Segment Start: Excerpted data

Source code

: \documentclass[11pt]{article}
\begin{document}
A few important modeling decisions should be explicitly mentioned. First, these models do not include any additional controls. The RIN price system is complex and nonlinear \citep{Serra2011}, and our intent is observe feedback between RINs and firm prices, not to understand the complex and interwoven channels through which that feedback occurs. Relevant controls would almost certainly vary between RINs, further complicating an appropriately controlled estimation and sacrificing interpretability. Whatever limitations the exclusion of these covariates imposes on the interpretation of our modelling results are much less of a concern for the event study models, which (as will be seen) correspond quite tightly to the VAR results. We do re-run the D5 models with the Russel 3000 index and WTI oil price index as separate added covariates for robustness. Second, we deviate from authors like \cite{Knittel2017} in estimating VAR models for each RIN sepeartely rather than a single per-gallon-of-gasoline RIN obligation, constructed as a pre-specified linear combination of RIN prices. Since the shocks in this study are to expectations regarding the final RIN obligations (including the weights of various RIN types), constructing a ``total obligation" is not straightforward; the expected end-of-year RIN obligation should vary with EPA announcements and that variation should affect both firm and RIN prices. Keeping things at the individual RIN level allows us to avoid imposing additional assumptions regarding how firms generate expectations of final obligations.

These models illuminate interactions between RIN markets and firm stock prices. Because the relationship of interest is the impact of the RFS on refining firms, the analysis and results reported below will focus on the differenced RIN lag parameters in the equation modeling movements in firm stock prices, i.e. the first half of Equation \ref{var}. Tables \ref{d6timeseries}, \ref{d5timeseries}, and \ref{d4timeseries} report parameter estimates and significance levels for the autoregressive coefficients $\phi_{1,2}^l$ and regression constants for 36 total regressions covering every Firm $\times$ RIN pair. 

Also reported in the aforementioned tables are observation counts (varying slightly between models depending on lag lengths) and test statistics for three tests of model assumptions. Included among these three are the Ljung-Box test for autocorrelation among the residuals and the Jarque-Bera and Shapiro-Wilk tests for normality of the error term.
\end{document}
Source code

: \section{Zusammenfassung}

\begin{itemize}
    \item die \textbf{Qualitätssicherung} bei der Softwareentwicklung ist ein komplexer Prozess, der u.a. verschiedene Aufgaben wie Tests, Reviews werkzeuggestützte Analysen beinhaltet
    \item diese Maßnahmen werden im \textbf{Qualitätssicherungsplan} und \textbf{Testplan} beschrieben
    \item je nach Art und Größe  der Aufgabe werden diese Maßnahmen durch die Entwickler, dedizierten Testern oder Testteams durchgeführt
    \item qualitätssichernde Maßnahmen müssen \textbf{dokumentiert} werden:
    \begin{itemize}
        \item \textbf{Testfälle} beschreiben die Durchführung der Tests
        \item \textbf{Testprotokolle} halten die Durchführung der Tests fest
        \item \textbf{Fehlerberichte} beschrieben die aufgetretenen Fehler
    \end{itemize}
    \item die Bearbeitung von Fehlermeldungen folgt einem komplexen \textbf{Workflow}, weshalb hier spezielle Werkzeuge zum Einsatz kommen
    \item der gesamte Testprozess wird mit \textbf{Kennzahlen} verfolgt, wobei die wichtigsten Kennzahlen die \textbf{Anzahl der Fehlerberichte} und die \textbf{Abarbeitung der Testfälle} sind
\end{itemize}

Segment End: Excerpted data

## What to work on
All the lines above must appear again in the answer, word for word.

## Answer box
Source code

: \documentclass[11pt]{article}
\begin{document}
A few important modeling decisions should be explicitly mentioned. First, these models do not include any additional controls. The RIN price system is complex and nonlinear \citep{Serra2011}, and our intent is observe feedback between RINs and firm prices, not to understand the complex and interwoven channels through which that feedback occurs. Relevant controls would almost certainly vary between RINs, further complicating an appropriately controlled estimation and sacrificing interpretability. Whatever limitations the exclusion of these covariates imposes on the interpretation of our modelling results are much less of a concern for the event study models, which (as will be seen) correspond quite tightly to the VAR results. We do re-run the D5 models with the Russel 3000 index and WTI oil price index as separate added covariates for robustness. Second, we deviate from authors like \cite{Knittel2017} in estimating VAR models for each RIN sepeartely rather than a single per-gallon-of-gasoline RIN obligation, constructed as a pre-specified linear combination of RIN prices. Since the shocks in this study are to expectations regarding the final RIN obligations (including the weights of various RIN types), constructing a ``total obligation" is not straightforward; the expected end-of-year RIN obligation should vary with EPA announcements and that variation should affect both firm and RIN prices. Keeping things at the individual RIN level allows us to avoid imposing additional assumptions regarding how firms generate expectations of final obligations.

These models illuminate interactions between RIN markets and firm stock prices. Because the relationship of interest is the impact of the RFS on refining firms, the analysis and results reported below will focus on the differenced RIN lag parameters in the equation modeling movements in firm stock prices, i.e. the first half of Equation \ref{var}. Tables \ref{d6timeseries}, \ref{d5timeseries}, and \ref{d4timeseries} report parameter estimates and significance levels for the autoregressive coefficients $\phi_{1,2}^l$ and regression constants for 36 total regressions covering every Firm $\times$ RIN pair. 

Also reported in the aforementioned tables are observation counts (varying slightly between models depending on lag lengths) and test statistics for three tests of model assumptions. Included among these three are the Ljung-Box test for autocorrelation among the residuals and the Jarque-Bera and Shapiro-Wilk tests for normality of the error term.
\end{document}
Source code

: \section{Zusammenfassung}

\begin{itemize}
    \item die \textbf{Qualitätssicherung} bei der Softwareentwicklung ist ein komplexer Prozess, der u.a. verschiedene Aufgaben wie Tests, Reviews werkzeuggestützte Analysen beinhaltet
    \item diese Maßnahmen werden im \textbf{Qualitätssicherungsplan} und \textbf{Testplan} beschrieben
    \item je nach Art und Größe  der Aufgabe werden diese Maßnahmen durch die Entwickler, dedizierten Testern oder Testteams durchgeführt
    \item qualitätssichernde Maßnahmen müssen \textbf{dokumentiert} werden:
    \begin{itemize}
        \item \textbf{Testfälle} beschreiben die Durchführung der Tests
        \item \textbf{Testprotokolle} halten die Durchführung der Tests fest
        \item \textbf{Fehlerberichte} beschrieben die aufgetretenen Fehler
    \end{itemize}
    \item die Bearbeitung von Fehlermeldungen folgt einem komplexen \textbf{Workflow}, weshalb hier spezielle Werkzeuge zum Einsatz kommen
    \item der gesamte Testprozess wird mit \textbf{Kennzahlen} verfolgt, wobei die wichtigsten Kennzahlen die \textbf{Anzahl der Fehlerberichte} und die \textbf{Abarbeitung der Testfälle} sind
\end{itemize}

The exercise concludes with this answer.